The UAE competition law regime became relatively more developed when its central regulation – Federal Law 4/2012 on the Regulation of Competition – came into effect in 2013. The law comprises restrictions on anti-competitive practices and imposes merger control measures, such as restrictions on the formation of monopolies and other market-dominating structures. The procedure for approving market practices, mergers and cooperation is governed by Executive Resolution 37/2014. The application of the law and related regulations is overseen by the Competition Regulation Committee, which is under the authority of the Ministry of Economy.
The competition law regime established by Federal Law 4/2012 and Resolution 37/2014 has been criticised – in particular, for being ambiguous in relation to merger control, making the law unenforceable in practice.
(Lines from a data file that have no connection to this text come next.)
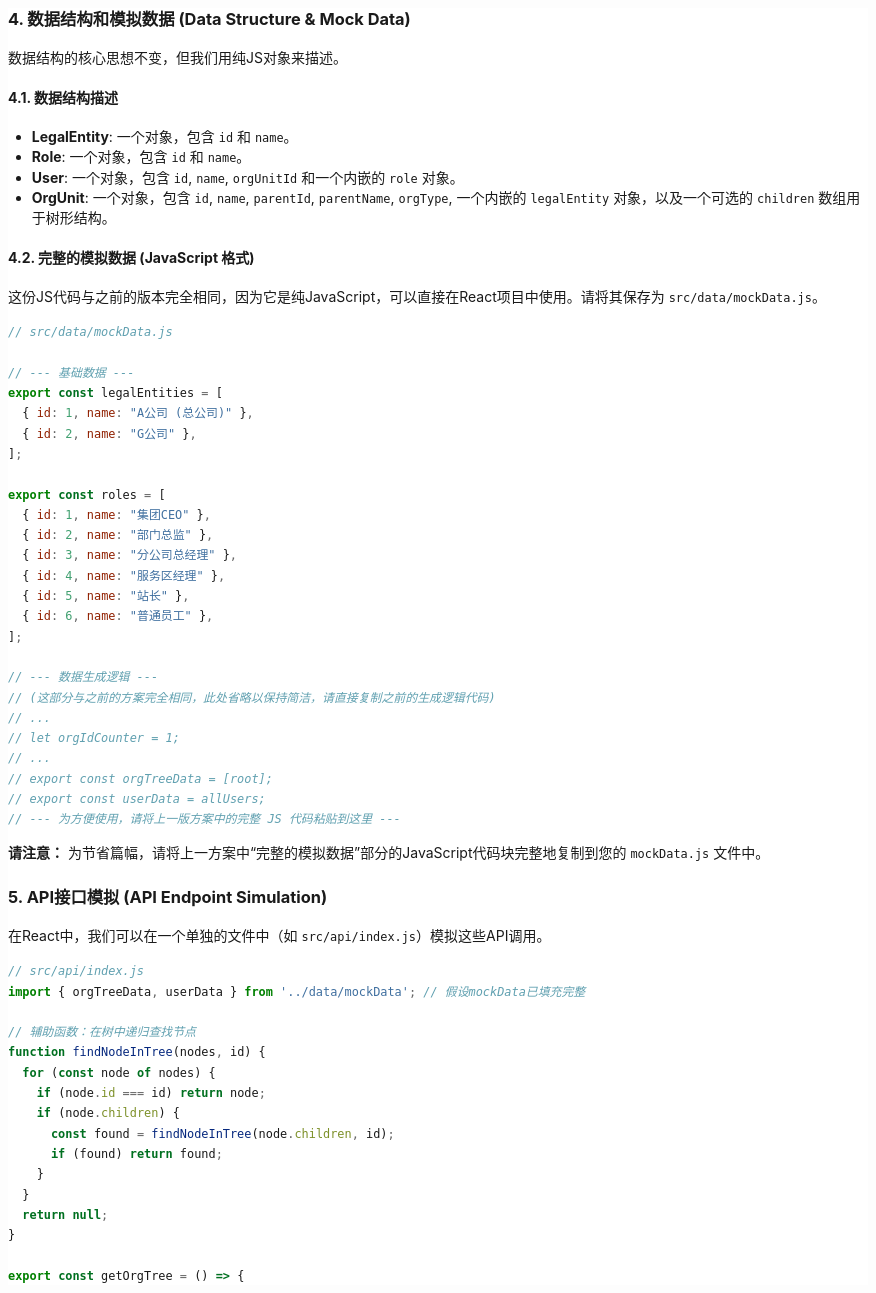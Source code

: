 ### 4. 数据结构和模拟数据 (Data Structure & Mock Data)

数据结构的核心思想不变，但我们用纯JS对象来描述。

#### 4.1. 数据结构描述

* **LegalEntity**: 一个对象，包含 `id` 和 `name`。
* **Role**: 一个对象，包含 `id` 和 `name`。
* **User**: 一个对象，包含 `id`, `name`, `orgUnitId` 和一个内嵌的 `role` 对象。
* **OrgUnit**: 一个对象，包含 `id`, `name`, `parentId`, `parentName`, `orgType`, 一个内嵌的 `legalEntity` 对象，以及一个可选的 `children` 数组用于树形结构。

#### 4.2. 完整的模拟数据 (JavaScript 格式)

这份JS代码与之前的版本完全相同，因为它是纯JavaScript，可以直接在React项目中使用。请将其保存为 `src/data/mockData.js`。

```javascript
// src/data/mockData.js

// --- 基础数据 ---
export const legalEntities = [
  { id: 1, name: "A公司 (总公司)" },
  { id: 2, name: "G公司" },
];

export const roles = [
  { id: 1, name: "集团CEO" },
  { id: 2, name: "部门总监" },
  { id: 3, name: "分公司总经理" },
  { id: 4, name: "服务区经理" },
  { id: 5, name: "站长" },
  { id: 6, name: "普通员工" },
];

// --- 数据生成逻辑 ---
// (这部分与之前的方案完全相同，此处省略以保持简洁，请直接复制之前的生成逻辑代码)
// ...
// let orgIdCounter = 1;
// ...
// export const orgTreeData = [root];
// export const userData = allUsers;
// --- 为方便使用，请将上一版方案中的完整 JS 代码粘贴到这里 ---
```
**请注意：** 为节省篇幅，请将上一方案中“完整的模拟数据”部分的JavaScript代码块完整地复制到您的 `mockData.js` 文件中。

### 5. API接口模拟 (API Endpoint Simulation)

在React中，我们可以在一个单独的文件中（如 `src/api/index.js`）模拟这些API调用。

```javascript
// src/api/index.js
import { orgTreeData, userData } from '../data/mockData'; // 假设mockData已填充完整

// 辅助函数：在树中递归查找节点
function findNodeInTree(nodes, id) {
  for (const node of nodes) {
    if (node.id === id) return node;
    if (node.children) {
      const found = findNodeInTree(node.children, id);
      if (found) return found;
    }
  }
  return null;
}

export const getOrgTree = () => {
```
Most notably, the regime lacked defined thresholds for the application of merger control provisions. These issues were recently addressed by the legislature through two cabinet resolutions: Resolutions 13/2016 and Resolution 22/2016. Under the newly amended competition law regime, the following practices are prohibited:
- Restrictive agreements – Federal Law 4/2012 prohibits restrictive agreements, such as those specifying prices for goods and services or dividing a market based on geographic areas. However, agreements which have little effect are exempt from this restriction. In accordance with Resolution 13/2016, a restrictive agreement will be deemed to have only a minor effect where the total market share of the parties involved does not exceed 10% of the total transactions in the relevant market.
- Dominant position – establishments dominant in a specific market are prohibited from taking advantage of their dominant position to breach, minimise or exclude competition – for example, by undertaking practices such as price fixing. Resolution 13/2016 now specifies that an establishment is dominant if its market share exceeds 40% of the total transactions in the relevant market.
- Economic concentrations – where a proposed economic concentration may affect competition in a specific market, particularly where the concentration would create or enhance a dominant position, an application for approval should be submitted to the committee before concluding the relevant contract. Under Resolution 13/2016, an application must be made where the market share of the parties involved exceeds 40% of the total transactions undertaken in the relevant market.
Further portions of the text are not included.